The drive toward “real name” policies by social networking platforms and others, too, is often a by-product of this push to automate, automate, automate and cut overhead—i.e., employees. However, these policies not only confuse the goal of ensuring that those engaging a platform are “real people” with forcing them to use “driver license” names (the former can indeed help online communities become healthier while the latter is counterproductive); they overlook alternative methods. A better way of dealing with trolls, spam, and other offensive material would be to provide better community moderation tools plus more human judgment and oversight by employees of the platforms. This will cost money in the short term, but will likely pay back by fostering more significant engagement by people. Indeed, a common misunderstanding is that Internet users are unconcerned about privacy or control over content, that the “digital natives” have it all under control, and that non-users are simply luddites, or old people who’ll never get it. In my own research on college youth, I often encounter significant reservations about these platforms and confusion over their policies even as students remain subscribed, fearing social exclusion. And while older adults are flocking to social media, research shows that this population remains guarded against the downsides of the Internet like trolls, spam, and scams—the very issues better community tools and human oversight could help alleviate without throwing more babies out with the bathwater, as primarily automated systems are apt to do.

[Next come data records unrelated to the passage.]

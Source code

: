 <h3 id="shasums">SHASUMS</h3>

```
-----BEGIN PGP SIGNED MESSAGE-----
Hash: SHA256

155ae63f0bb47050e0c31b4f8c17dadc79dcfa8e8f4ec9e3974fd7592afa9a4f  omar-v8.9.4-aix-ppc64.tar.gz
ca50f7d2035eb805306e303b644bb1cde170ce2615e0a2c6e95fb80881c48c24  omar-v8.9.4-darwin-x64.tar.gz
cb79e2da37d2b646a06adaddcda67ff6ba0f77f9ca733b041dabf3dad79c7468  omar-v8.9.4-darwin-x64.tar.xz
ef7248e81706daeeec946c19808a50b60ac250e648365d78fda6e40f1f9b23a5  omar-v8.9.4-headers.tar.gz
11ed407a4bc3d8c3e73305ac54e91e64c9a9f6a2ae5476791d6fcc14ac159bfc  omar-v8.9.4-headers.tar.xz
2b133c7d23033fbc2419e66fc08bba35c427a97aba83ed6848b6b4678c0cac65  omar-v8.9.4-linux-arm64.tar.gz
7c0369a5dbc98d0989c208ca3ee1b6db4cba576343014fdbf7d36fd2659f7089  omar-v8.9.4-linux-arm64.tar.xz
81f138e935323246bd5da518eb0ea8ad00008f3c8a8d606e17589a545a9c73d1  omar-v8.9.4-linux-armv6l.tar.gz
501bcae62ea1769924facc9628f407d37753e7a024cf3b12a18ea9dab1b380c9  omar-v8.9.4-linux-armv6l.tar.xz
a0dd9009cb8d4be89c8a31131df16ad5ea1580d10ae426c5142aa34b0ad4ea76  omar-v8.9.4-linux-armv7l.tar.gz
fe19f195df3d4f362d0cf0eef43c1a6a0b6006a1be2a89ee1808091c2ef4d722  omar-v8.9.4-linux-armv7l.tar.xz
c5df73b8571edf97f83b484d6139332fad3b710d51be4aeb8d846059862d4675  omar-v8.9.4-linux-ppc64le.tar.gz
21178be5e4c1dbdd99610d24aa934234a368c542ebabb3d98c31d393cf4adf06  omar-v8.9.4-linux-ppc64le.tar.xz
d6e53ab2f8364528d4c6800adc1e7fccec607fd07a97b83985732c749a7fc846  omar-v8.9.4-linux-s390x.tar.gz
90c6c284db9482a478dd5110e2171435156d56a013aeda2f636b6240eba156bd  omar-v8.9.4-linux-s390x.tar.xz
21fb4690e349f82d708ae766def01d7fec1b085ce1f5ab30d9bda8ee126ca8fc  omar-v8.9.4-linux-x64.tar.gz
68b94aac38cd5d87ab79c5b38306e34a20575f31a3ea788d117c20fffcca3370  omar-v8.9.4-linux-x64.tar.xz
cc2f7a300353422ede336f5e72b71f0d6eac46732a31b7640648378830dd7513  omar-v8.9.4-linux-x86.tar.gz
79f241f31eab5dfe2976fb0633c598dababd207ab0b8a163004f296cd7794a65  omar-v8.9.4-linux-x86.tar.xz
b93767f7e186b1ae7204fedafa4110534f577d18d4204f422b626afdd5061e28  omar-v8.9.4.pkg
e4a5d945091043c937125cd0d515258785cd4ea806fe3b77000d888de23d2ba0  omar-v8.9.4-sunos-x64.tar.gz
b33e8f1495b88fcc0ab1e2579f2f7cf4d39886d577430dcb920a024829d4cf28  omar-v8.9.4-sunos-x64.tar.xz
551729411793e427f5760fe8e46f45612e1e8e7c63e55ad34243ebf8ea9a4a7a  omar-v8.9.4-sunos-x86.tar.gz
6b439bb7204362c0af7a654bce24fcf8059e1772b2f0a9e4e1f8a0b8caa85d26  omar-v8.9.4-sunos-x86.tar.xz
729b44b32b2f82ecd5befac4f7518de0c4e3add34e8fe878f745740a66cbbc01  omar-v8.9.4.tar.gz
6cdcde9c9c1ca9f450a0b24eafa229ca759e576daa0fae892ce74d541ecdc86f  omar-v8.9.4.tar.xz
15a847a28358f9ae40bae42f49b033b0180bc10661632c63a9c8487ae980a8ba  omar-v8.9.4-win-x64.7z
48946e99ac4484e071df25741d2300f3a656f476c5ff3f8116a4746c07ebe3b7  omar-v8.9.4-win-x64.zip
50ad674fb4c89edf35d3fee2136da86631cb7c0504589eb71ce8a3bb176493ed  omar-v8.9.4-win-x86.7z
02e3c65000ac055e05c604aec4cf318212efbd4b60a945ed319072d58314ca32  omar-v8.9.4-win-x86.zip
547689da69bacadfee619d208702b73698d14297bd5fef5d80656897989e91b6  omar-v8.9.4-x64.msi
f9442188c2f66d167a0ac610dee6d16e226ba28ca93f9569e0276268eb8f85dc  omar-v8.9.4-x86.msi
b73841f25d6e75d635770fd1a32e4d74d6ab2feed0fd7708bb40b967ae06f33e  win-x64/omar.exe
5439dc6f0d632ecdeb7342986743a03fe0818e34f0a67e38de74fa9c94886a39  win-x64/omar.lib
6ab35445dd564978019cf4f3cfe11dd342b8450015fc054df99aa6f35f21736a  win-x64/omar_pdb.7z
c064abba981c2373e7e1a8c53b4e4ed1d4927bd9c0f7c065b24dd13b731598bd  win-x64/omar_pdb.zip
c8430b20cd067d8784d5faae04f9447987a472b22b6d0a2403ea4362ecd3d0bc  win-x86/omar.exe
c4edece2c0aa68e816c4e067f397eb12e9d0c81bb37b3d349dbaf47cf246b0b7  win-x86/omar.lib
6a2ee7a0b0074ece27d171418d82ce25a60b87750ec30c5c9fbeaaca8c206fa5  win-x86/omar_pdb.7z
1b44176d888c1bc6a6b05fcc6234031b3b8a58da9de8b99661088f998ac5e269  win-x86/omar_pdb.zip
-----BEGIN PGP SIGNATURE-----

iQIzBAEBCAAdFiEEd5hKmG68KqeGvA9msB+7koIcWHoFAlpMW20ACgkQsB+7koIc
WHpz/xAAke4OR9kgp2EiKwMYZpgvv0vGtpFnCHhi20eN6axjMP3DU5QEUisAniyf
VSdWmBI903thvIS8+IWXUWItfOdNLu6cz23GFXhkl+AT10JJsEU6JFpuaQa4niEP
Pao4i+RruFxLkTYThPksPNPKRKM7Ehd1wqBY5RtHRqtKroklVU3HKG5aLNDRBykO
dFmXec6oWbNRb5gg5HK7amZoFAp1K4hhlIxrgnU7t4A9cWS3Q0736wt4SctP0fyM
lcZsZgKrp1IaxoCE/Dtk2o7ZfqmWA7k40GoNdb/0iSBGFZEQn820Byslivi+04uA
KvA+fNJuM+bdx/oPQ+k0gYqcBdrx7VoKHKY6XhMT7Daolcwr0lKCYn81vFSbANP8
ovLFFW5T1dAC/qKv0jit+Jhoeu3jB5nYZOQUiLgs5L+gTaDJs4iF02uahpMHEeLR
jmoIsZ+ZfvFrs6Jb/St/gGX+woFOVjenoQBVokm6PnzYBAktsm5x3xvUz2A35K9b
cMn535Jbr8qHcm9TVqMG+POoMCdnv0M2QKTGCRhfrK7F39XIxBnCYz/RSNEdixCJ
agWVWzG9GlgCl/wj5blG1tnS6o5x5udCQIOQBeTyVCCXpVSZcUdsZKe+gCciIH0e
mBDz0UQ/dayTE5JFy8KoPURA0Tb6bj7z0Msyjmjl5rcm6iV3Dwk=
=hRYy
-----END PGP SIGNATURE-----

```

All this likely requires financing models beyond the relatively anemic flow of ad dollars. Corporations with good cash reserves like Google and Microsoft can afford to dip into their significant resources and lead the way. But users will also have to pay—and I think they will eventually accept, even embrace it. We have been induced into shelling out $3 for a cup of coffee and $1.99 for a bottle of fizzy brown sugary water. (It’s also just not true that ad-supported platforms are “free”—the ad budget is baked into the price of that $1.99 bottle of fizzy brown sugary water.) We’ll pay for good Web platforms once we have clear benefits, a smart, well-designed “freemium+” model—maybe some content for free, some behind a paywall, a la the New York Times. Success won’t only depend on the pricing scheme though; people are not passive consumers of online social platforms but also their co-creators—and models that engage them as participants are more likely to gain traction. This is a win-win: It can liberate Internet-based businesses from this shortsighted crunch and save our public sphere from crude algorithms that cripple functionality.

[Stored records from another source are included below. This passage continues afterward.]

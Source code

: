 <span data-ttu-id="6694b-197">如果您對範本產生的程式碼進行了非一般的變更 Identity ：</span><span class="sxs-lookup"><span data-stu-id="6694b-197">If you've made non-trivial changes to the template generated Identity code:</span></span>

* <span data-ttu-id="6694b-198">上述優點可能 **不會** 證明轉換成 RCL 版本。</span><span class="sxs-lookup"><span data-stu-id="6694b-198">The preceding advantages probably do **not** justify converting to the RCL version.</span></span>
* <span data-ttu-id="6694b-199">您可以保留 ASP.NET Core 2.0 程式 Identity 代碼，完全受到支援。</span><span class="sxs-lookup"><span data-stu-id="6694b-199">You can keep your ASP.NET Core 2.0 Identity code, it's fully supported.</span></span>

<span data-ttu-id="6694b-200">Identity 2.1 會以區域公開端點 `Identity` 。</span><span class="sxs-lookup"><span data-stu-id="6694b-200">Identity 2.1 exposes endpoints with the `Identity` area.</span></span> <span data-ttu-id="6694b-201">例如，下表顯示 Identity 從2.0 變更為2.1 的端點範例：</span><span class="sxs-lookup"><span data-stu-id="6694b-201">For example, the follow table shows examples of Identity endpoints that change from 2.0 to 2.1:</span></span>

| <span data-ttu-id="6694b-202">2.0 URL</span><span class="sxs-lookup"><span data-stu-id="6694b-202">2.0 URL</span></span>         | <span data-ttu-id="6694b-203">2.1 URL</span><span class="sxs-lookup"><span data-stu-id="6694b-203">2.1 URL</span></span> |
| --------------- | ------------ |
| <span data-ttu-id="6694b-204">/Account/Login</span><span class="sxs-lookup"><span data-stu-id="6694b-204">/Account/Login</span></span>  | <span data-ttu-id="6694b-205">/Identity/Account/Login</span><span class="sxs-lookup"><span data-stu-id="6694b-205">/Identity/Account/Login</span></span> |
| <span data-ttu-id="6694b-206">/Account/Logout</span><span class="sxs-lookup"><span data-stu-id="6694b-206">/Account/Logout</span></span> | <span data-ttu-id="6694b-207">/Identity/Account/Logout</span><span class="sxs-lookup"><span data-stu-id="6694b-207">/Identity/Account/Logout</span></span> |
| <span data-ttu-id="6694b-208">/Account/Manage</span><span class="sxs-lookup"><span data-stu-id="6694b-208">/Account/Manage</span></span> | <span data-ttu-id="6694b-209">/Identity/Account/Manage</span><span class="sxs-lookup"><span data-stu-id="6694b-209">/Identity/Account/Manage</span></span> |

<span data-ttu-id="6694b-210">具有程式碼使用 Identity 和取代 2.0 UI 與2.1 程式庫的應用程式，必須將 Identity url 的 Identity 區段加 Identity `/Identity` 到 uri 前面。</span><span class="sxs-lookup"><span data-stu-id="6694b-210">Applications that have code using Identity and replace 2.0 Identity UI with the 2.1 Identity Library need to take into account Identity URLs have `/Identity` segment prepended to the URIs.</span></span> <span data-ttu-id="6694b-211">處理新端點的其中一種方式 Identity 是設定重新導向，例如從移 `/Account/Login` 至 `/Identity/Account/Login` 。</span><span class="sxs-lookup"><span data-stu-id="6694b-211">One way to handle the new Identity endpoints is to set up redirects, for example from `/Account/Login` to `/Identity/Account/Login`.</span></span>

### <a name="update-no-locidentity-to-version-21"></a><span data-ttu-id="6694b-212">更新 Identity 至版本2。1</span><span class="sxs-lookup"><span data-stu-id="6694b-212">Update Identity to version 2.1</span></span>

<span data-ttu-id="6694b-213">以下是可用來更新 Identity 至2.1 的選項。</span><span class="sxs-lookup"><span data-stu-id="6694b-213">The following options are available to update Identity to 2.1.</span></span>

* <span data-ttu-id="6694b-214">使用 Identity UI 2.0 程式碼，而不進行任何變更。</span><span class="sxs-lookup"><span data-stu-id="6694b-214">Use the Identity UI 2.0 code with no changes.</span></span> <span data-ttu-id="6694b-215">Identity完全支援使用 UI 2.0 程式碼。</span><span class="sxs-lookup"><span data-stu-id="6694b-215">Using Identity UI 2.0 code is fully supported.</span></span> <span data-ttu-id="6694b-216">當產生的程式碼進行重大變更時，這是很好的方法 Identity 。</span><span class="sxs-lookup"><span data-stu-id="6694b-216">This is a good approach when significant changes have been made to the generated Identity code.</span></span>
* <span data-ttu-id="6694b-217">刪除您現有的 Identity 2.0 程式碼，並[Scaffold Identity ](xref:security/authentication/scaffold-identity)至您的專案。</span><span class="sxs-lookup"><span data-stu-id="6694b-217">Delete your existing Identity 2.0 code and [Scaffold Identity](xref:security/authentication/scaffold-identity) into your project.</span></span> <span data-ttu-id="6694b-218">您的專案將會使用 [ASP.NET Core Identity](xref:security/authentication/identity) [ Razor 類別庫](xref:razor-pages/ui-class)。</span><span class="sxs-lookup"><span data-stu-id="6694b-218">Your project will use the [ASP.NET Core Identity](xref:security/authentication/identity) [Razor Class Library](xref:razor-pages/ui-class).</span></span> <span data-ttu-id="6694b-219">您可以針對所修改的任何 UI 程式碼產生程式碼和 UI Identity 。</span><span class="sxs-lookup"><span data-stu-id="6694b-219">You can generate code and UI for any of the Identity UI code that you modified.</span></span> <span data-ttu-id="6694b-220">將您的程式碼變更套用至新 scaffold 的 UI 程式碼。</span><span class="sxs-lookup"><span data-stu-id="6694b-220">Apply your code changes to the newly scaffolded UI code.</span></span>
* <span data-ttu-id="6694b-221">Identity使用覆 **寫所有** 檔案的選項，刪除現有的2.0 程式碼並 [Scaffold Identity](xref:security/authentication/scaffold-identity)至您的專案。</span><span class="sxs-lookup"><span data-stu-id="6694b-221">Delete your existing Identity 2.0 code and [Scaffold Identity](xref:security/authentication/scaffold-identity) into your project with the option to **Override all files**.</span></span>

In 1988, Shoshana Zuboff wrote the prescient book In the Age of the Smart Machine, in which she argued that we face two roads with information technology: We can “informate” or “automate.” The high road would be to “informate,” which would mean using information technologies to better understand a particular process (for example, how to diagnose an illness or how to tell fake reviews from real ones), and then using that knowledge to support more complex applications rather than pushing out human role and judgment from the process. In contrast, to “automate,” the low road, involves replacing human work and skill with machines so that narrow, well-defined tasks are carried out at a lower cost and with more control, but at the cost of nuance, flexibility, and judgment.

Unfortunately, thoughtless automation is driving the day. If we don’t get off this train, it might have the same results it has had in other sectors of the economy: an unsustainable economy with high unemployment—and a lot of cheap, plastic crap.